There was a breathtaking sunset that night.
Six-thirty the next morning I was waiting outside my friend Natalie’s house. We were on our way to my brothers’ swim meet to get service hours for school. The day was long and boring sitting at admissions. I was thankful she was with me to help the day move along and to not think about my grandpa. Seven long hours later we were dropping her off at her house. When we got home we were all in the kitchen recapping my brothers’ races at the meet. When we finished there was a long pause, and a look was exchanged between my parents. Finally my dad took a seat and started talking, “Yesterday your mother was visiting grandpa while I was still on my way to see him. At about 1:30 in the afternoon, he took a couple quick and shorts breaths and then he peacefully passed. We didn’t want to say anything yesterday because we wanted the boys to do well at their meet and not be distracted.”
It all made sense then. The way I felt the previous day, I was right and I knew he passed. My family broke into a sob. I don’t know the last time I cried that hard. I couldn’t believe that 82 years of life had just ended in a matter of a few quick and short breaths. I couldn’t help to notice how my whole family wasn’t as upset as me. I remember Jonathan asking, “Why aren’t you crying?” when my grandma had passed. Now I wanted to ask him the same question.

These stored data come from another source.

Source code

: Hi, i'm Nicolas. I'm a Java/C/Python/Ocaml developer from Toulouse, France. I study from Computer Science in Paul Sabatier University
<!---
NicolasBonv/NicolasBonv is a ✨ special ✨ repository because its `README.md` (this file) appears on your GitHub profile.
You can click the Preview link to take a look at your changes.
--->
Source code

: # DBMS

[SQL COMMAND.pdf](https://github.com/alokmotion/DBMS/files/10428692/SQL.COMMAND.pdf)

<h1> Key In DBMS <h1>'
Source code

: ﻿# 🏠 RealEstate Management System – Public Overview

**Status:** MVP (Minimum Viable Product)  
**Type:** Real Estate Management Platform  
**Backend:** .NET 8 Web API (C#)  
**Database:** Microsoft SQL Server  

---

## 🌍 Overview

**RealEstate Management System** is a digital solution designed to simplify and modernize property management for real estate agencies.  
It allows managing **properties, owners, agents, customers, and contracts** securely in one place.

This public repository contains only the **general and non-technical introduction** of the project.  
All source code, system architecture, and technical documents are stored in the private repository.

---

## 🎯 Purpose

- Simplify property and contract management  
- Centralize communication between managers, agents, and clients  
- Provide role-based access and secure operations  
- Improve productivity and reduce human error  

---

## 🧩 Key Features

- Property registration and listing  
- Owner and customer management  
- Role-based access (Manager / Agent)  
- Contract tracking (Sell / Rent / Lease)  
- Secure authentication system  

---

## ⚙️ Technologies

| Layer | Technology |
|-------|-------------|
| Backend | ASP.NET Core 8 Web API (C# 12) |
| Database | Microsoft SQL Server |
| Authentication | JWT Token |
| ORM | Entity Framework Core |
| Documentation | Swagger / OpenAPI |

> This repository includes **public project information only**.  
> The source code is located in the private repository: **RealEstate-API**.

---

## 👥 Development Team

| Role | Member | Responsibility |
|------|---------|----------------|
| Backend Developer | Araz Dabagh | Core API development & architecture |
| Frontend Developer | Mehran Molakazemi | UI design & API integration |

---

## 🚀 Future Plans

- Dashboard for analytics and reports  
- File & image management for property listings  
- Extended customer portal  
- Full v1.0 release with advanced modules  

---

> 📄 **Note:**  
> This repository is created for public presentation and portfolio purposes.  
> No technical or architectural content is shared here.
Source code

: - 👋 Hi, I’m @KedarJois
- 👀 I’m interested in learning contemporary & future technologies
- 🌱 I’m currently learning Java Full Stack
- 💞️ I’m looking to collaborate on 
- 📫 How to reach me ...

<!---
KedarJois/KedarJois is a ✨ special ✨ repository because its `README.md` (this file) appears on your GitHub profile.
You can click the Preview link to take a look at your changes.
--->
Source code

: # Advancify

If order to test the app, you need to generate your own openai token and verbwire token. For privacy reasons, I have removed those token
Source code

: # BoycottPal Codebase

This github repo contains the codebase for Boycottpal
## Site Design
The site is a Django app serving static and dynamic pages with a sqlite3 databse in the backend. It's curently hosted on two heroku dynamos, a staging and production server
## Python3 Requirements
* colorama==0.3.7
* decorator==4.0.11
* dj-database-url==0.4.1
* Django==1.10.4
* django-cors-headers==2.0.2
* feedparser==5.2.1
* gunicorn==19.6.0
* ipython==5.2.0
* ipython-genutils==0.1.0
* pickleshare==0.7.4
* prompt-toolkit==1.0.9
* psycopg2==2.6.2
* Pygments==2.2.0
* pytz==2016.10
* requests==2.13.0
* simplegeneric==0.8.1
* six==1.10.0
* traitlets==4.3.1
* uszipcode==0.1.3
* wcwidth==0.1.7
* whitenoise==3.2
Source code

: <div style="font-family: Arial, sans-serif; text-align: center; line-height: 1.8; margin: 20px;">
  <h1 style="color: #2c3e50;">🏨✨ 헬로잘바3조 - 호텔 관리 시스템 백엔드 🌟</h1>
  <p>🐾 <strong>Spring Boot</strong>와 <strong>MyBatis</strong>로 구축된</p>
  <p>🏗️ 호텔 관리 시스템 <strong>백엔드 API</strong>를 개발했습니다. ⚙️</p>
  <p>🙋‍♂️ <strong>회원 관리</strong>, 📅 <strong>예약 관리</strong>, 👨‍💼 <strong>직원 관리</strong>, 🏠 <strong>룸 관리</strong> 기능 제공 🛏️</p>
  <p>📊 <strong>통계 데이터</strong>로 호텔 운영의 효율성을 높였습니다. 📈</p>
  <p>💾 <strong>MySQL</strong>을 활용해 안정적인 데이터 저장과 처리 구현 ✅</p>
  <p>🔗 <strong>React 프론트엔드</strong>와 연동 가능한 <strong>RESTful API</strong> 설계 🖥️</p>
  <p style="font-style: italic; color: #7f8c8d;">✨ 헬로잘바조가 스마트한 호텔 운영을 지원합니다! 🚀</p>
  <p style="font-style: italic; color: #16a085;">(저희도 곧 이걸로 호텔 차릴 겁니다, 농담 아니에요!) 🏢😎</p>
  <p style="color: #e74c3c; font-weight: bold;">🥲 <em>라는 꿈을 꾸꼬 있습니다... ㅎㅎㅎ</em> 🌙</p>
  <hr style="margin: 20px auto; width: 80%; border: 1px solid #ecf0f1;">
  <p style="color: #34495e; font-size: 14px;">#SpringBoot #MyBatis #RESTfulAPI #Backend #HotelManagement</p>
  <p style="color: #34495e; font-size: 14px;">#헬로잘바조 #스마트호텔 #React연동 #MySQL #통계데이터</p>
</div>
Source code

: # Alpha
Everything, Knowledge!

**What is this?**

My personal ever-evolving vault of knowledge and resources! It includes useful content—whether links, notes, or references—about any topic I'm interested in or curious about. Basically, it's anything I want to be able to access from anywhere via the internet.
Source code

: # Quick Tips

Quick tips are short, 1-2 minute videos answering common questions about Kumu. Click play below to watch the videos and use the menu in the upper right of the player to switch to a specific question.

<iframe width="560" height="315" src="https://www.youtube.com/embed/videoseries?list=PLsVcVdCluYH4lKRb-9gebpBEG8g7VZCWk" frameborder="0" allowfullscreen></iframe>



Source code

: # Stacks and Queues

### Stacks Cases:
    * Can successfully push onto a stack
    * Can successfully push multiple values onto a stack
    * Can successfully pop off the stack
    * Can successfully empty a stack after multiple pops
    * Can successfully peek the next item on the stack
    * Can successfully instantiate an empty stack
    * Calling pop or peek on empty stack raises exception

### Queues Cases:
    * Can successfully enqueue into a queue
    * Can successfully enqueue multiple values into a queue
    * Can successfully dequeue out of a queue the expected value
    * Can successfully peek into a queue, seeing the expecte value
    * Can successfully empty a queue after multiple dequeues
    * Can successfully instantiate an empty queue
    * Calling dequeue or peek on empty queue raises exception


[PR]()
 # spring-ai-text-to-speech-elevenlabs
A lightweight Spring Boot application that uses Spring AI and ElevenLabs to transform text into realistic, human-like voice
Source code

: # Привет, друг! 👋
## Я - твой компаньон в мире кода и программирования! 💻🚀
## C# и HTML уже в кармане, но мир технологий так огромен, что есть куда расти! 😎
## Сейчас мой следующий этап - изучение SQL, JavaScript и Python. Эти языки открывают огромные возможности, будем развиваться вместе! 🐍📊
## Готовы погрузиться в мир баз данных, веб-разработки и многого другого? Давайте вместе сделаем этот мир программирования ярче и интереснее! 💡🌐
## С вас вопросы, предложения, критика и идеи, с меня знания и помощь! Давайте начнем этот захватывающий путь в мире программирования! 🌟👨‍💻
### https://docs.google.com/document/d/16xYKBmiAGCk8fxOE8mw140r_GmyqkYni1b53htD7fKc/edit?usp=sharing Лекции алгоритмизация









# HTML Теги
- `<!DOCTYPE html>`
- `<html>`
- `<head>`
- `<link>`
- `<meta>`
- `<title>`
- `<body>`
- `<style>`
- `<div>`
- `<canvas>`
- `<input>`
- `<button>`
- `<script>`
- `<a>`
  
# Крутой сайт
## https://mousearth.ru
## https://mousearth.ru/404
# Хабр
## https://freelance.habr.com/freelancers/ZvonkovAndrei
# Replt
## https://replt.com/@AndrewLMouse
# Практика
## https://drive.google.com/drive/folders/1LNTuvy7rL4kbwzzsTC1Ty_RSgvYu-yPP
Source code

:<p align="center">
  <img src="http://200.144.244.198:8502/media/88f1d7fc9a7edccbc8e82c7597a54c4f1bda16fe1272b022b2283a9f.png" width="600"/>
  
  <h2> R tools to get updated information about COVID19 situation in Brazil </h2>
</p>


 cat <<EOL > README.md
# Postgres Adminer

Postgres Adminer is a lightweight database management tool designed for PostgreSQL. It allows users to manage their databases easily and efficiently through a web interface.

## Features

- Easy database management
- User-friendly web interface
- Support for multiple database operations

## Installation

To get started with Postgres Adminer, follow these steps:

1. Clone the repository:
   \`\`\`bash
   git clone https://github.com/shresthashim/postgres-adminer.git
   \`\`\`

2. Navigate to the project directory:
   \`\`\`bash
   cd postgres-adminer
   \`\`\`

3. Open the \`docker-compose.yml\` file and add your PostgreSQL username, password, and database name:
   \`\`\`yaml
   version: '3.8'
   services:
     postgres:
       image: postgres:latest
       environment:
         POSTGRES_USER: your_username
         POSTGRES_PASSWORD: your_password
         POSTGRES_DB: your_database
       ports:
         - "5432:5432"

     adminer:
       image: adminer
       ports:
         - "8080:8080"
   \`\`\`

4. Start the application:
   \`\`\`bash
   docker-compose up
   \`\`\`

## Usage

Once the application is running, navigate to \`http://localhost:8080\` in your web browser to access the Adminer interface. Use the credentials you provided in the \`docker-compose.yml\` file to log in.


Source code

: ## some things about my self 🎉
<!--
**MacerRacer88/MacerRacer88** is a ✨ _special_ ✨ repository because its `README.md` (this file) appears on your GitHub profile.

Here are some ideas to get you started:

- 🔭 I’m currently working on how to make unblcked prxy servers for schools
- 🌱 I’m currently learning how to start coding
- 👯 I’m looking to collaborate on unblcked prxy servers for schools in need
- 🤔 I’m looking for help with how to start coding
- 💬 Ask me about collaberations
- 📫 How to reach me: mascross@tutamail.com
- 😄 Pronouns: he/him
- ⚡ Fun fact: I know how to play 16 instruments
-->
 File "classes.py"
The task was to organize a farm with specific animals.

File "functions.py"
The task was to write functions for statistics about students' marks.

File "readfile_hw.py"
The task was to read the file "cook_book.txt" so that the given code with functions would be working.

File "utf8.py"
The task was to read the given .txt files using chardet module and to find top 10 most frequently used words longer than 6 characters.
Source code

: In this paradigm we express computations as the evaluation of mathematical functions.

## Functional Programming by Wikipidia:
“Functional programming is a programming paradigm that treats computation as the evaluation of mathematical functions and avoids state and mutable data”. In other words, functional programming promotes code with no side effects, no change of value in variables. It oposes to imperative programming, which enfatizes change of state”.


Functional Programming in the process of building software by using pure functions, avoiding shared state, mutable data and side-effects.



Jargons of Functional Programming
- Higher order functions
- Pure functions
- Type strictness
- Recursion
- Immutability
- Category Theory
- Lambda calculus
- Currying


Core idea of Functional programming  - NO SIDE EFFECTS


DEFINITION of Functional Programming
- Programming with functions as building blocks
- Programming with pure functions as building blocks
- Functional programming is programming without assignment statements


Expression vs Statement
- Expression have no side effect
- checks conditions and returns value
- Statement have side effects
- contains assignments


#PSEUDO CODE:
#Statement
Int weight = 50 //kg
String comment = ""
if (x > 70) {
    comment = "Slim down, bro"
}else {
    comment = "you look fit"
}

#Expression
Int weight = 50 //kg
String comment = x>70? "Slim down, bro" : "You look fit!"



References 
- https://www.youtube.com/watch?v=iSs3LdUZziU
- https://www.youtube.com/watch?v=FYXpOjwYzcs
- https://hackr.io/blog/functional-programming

My family had known my grandpa longer than I have, so the question of,
“Why weren’t they more upset than me?” still confuses me.
Not a day goes by where I don’t think about my grandparents. The older I get the more I realize how young I was when they passed. How there was so much I didn’t know about them and I won’t ever get to know about. Experiencing death at a young age, made me aware of how permanent it is and has taught me how to cope with traumatic situations. I will always remember my grandparents and cherish the memories I have with them.